Per gentile concessione dell’editore e dell’autore, pubblichiamo il commento di Edoardo Narduzzi uscito oggi sul quotidiano Italia Oggi diretto da Pierluigi Magnaschi
Il governo di larghe intese si è ben guardato dal metterlo nel suo programma di riforme. Nonostante la disoccupazione giovanile veleggi intorno al 40%, la produttività sia da ultimi della classe nell’Eurozona e nell’Ocse, la recessione sia quasi senza fine e nonostante le tante riforme già varate dagli altri paesi in crisi della Ue, tutto ciò nonostante neppure un governo di grande coalizione è in grado di affrontare e riformare la legislazione in uscita dal mercato del lavoro.
Eppure l’anomalia italica, già evidente nel 2007, è oggi post crisi un’abnormità globale. «Nel resto del mondo gli uffici delle risorse umane svolgono due funzioni chiave per la competitività delle aziende: hiring and firing (assumere e licenziare).
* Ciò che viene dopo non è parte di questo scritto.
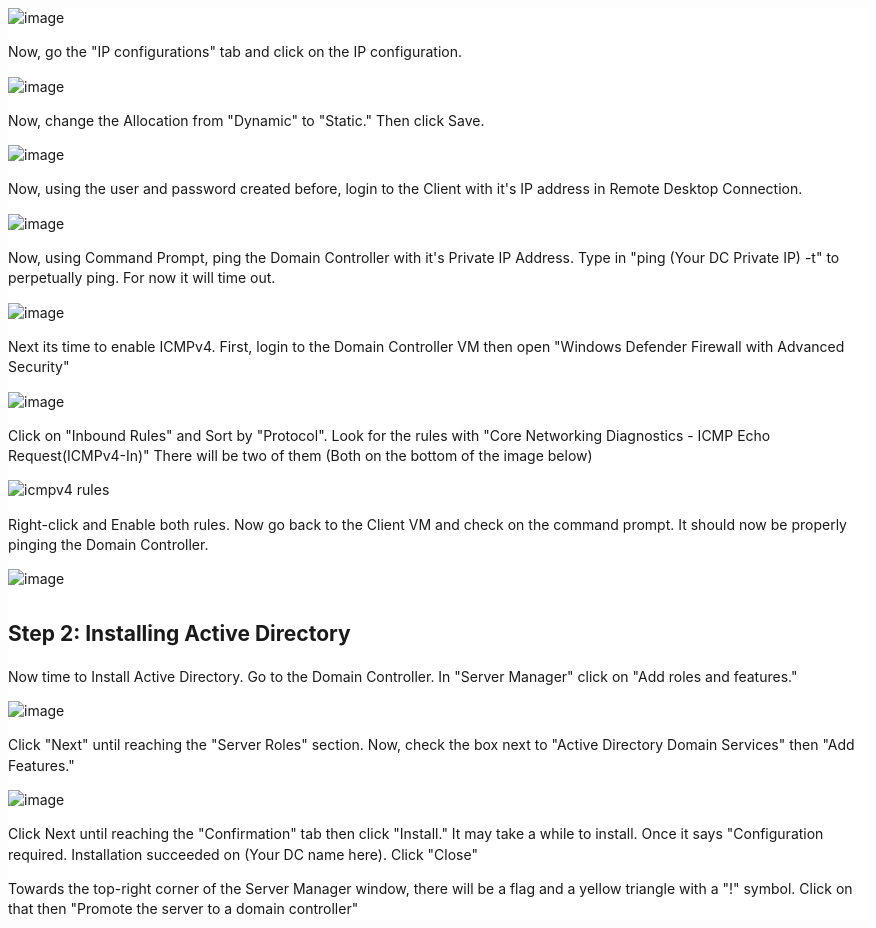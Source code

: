 ![image](https://github.com/jarrettm98/install-active-directory-create-users/assets/140662793/692c8cfc-8161-4f4c-a288-e0c3624ebde4)

Now, go the "IP configurations" tab and click on the IP configuration. 

![image](https://github.com/jarrettm98/install-active-directory-create-users/assets/140662793/c8f86905-0a5c-4de4-8c40-b449880b7643)

Now, change the Allocation from "Dynamic" to "Static." Then click Save.

![image](https://github.com/jarrettm98/install-active-directory-create-users/assets/140662793/ec5ef55f-c26e-47c7-86de-ca07eb7d260d)

Now, using the user and password created before, login to the Client with it's IP address in Remote Desktop Connection. 

![image](https://github.com/jarrettm98/install-active-directory-create-users/assets/140662793/952e6c9e-6079-46bb-994c-469b36da2ecb)

Now, using Command Prompt, ping the Domain Controller with it's Private IP Address. Type in "ping (Your DC Private IP) -t" to perpetually ping. For now it will time out.

![image](https://github.com/jarrettm98/install-active-directory-create-users/assets/140662793/5acef08a-c31f-4261-9f9a-218c28777b35)

Next its time to enable ICMPv4. First, login to the Domain Controller VM then open "Windows Defender Firewall with Advanced Security" 

![image](https://github.com/jarrettm98/install-active-directory-create-users/assets/140662793/7918fdd6-808a-424f-a718-00fbcff72be6)

Click on "Inbound Rules" and Sort by "Protocol". Look for the rules with "Core Networking Diagnostics - ICMP Echo Request(ICMPv4-In)" There will be two of them (Both on the bottom of the image below)

![icmpv4 rules](https://github.com/jarrettm98/install-active-directory-create-users/assets/140662793/d9080231-46b1-442c-872e-a8fff345bea0)

Right-click and Enable both rules. Now go back to the Client VM and check on the command prompt. It should now be properly pinging the Domain Controller.

![image](https://github.com/jarrettm98/install-active-directory-create-users/assets/140662793/ccd209de-9c2a-4eeb-a5d8-0b2addd974e2)


<h2>Step 2: Installing Active Directory</h2>

Now time to Install Active Directory. Go to the Domain Controller. In "Server Manager" click on "Add roles and features."

![image](https://github.com/jarrettm98/install-active-directory-create-users/assets/140662793/fbc991e3-3855-447b-aaa8-70d18c93ad21)

Click "Next" until reaching the "Server Roles" section. Now, check the box next to "Active Directory Domain Services" then "Add Features."

![image](https://github.com/jarrettm98/install-active-directory-create-users/assets/140662793/d90f9137-1393-4cc4-a9d4-7bd6e32869a2)

Click Next until reaching the "Confirmation" tab then click "Install." It may take a while to install. Once it says "Configuration required. Installation succeeded on (Your DC name here). Click "Close"

Towards the top-right corner of the Server Manager window, there will be a flag and a yellow triangle with a "!" symbol. Click on that then "Promote the server to a domain controller"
Solo in Italia, invece, la loro funzione è diversa: hiring and retiring (assumere e pensionare)», mi faceva notare qualche tempo fa un manager olandese disorientato dalla specificità giuslavoristica italiana. Ormai l’art. 18 e tutto ciò che lo riguarda appaiono come un qualcosa di inspiegabile anche agli occhi dei molti welfaristi e socialisti olandesi o scandinavi. Un lusso di un paese che non vuole prendere atto che il mondo è cambiato e che rifiuta di accettare il fatto che, per conservare più posti di lavoro possibili e crearne molti nuovi, le imprese devono essere messe nella condizione di decidere e di agire nella gestione del capitale umano. Pena un’economia ristagnante, una bassa produttività, una protezione eccessiva a vantaggio di chi è meno produttivo e a svantaggio di chi potrebbe invece offrire molto.